A Donkey for President Bush

May 12, 2007

by Jane Wells

In his most recent op-ed piece in the New York Times, Nicholas Kristof argues that what is needed to galvanize President Bush and the public to do something about the genocide in Darfur is a suffering puppy.

Kristof referenced a number of scientific studies that explore how and why decent people (fail to) respond to genocide, famine and poverty. A single child or animal is more effective than actual facts and statistics about suffering or even a group of starving children. With bewilderment Kristof reminds us that when he first started writing about the genocide in Darfur "A single homeless hawk (Pale Male of New York City) aroused more indignation than two million homeless Sudanese".

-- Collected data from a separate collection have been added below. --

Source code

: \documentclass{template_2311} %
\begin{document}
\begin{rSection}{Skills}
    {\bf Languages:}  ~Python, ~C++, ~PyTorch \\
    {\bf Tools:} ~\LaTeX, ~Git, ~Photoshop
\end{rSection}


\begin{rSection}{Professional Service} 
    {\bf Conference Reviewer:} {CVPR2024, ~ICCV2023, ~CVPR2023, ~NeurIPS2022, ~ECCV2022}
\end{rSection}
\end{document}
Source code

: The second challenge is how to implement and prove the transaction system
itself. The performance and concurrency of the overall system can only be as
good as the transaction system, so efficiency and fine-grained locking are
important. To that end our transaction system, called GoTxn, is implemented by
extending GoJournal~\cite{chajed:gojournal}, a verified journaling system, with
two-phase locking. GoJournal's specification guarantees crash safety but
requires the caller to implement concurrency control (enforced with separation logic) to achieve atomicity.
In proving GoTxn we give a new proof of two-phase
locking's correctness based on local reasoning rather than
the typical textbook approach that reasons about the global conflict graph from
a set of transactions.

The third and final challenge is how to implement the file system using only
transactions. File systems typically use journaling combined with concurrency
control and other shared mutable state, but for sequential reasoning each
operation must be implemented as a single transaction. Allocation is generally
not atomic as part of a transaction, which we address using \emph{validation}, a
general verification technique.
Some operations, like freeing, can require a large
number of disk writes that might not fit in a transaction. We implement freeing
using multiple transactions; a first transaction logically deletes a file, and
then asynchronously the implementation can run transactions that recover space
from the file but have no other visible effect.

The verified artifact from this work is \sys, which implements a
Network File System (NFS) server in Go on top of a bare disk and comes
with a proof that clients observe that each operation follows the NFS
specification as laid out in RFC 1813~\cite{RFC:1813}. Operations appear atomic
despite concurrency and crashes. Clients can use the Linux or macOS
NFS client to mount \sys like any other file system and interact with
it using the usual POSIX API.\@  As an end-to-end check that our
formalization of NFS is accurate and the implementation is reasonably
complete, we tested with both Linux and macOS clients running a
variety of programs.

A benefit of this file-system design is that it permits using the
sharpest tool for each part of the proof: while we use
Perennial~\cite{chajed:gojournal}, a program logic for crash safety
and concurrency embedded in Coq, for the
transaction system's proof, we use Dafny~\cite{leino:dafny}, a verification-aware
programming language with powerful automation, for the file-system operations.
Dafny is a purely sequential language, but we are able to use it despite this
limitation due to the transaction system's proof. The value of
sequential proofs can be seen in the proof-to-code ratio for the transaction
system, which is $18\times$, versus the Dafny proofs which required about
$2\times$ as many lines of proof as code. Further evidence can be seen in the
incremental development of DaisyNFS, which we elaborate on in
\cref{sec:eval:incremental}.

Yet indifference and donor fatigue can dissipate with the right prompt. So, what would be the pivotal prompt that could get America to stand up and respond now? Some wags have suggested that if only Anna Nicole Smith had died in a camp in Chad, or perhaps if Paris Hilton had been arrested drunk in Darfur, the media attention would have wrought some change.

There aren't many cute puppies roaming Darfur these days, but I'd like to present a Darfurian donkey to President Bush and the American public:


His scars are the result of burns. He was burned while his owner's home was ransacked in the village of Alliet. A witness untied him from a tree so he could escape the flames, but Government of Sudan soldiers tied him up again so he could not run away. He was left to slowly die from festering burn wounds, tethered, helpless and without food or water.

Welcome to his world America. His name is Eeyore.